He’s the kind of teenager you might side-step to avoid. The rough-around-the-edges sort. The one you may think will amount to nothing.
He was a student of mine last year. This week he walked into my classroom as the weariness of the day fell on my shoulders. School had let out, yet there he stood. Beaming.
“I just wanted you to know, Mrs. Iseminger. I got into UTI!” he said as the smile reached his eyes. His excitement reached my heart. Headed to a technical school, he’ll be an auto technician in less than two years. And he wanted me to know.
And I want you to know he’s worth knowing. While his edges may be frayed and rough, he wants to amount to something. He’s like the thousand-plus other teens I’ve had the privilege of teaching. Students with amazing potential. Humans desperate to be understood.
As a society we often look down on our teenagers from our lofty, experienced heights. We see them as rude and unruly. Wild and crazy. Rebellious and untrustworthy. And often they are. So are some of us.
Because we are all humans in need of grace.
Here is what I know—teens are incredible human beings. This is undeniable. Because God promises all are fearfully and wonderfully made. Each and every one is spectacular.
Even the adolescent.
I don’t know a teenager who doesn’t want a future bright and clear. From the AP students to those struggling the most—not one is without a dream. For them, our world is full of the possible.
Teens stand at the edge of humanity filled with uncertainty. Asking the hard questions: Who will I be? What does the puzzle of my life look like? What purpose will I fulfill? The same questions we often still ask of ourselves.
Desperate for guidance fueled by love and boundaries marked by grace, the teen needs you.
They crave your love, not your shaking head and muttered words. Oh how they want to be heard, not swept under a rug—forgotten. You don’t have to understand the teenager to wrap your arms around him.
Their teenage years are more difficult than mine ever thought about being. Filtered by the information age, they live an existence bombarded with images of distorted realities.
They’re faced with drug and sexual pressures that would make you shudder. Mixed up in a world confused by the changing definitions of judgment and tolerance, they don’t know whom to trust.
So we have to trust them first. We have to earn their confidence. I know. It’s backwards. The teen should have to earn our respect. Right? But if you’ve only ever been shown hate and apathy, can you understand real respect? Or trust?
Lessons for the teen must be caught. Not taught. You can preach grace and forgiveness and acceptance from your soapbox, but if you never climb down to practice your preach…well, the teen can see right through you.
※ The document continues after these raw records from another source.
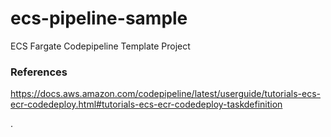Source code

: # ecs-pipeline-sample
ECS Fargate Codepipeline Template Project



### References
https://docs.aws.amazon.com/codepipeline/latest/userguide/tutorials-ecs-ecr-codedeploy.html#tutorials-ecs-ecr-codedeploy-taskdefinition


.
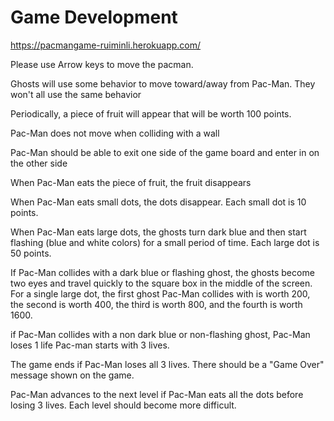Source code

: # Game Development 

https://pacmangame-ruiminli.herokuapp.com/

Please use Arrow keys to move the pacman.

Ghosts will use some behavior to move toward/away from Pac-Man. They won't all use the same behavior

Periodically, a piece of fruit will appear that will be worth 100 points.

Pac-Man does not move when colliding with a wall

Pac-Man should be able to exit one side of the game board and enter in on the other side

When Pac-Man eats the piece of fruit, the fruit disappears

When Pac-Man eats small dots, the dots disappear. Each small dot is 10 points.

When Pac-Man eats large dots, the ghosts turn dark blue and then start flashing (blue and white colors) for a small period of time. Each large dot is 50 points.

If Pac-Man collides with a dark blue or flashing ghost, the ghosts become two eyes and travel quickly to the square box in the middle of the screen. For a single large dot, the first ghost Pac-Man collides with is worth 200, the second is worth 400, the third is worth 800, and the fourth is worth 1600.

if Pac-Man collides with a non dark blue or non-flashing ghost, Pac-Man loses 1 life
Pac-man starts with 3 lives.

The game ends if Pac-Man loses all 3 lives. There should be a "Game Over" message shown on the game.

Pac-Man advances to the next level if Pac-Man eats all the dots before losing 3 lives. Each level should become more difficult.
And maybe that’s why we struggle to accept them. Because we look into their eyes and see our truest selves. It can cut us to the core.
We can’t tell them they need to listen. We must show them with the lives we lead. The values we carry. We must be the village cheerleaders.
There will always be those teenagers with hardened hearts, ready to cause harm and destruction. But the same can be said of the adults they often follow.
As the God-follower, we’re called to embrace the lost and forgotten of this beautiful world. Maybe we should begin with our teens.
If teenagers are our future, what are we, the collective village, doing to meaningfully invest in their lives? Our future is in desperate need of our love. In order to want to invest in a society, our students need to see a society willing to invest in them.
When last did you smile at the teenager in the store? She may not smile back. And that’s okay.
When last did you see a teenager do something kind, regardless of how small, and praise him. He may have never heard praise before.
When last did you speak a word of encouragement instead of rant about music too loud or clothing too risqué?
When last did you love first and guide later?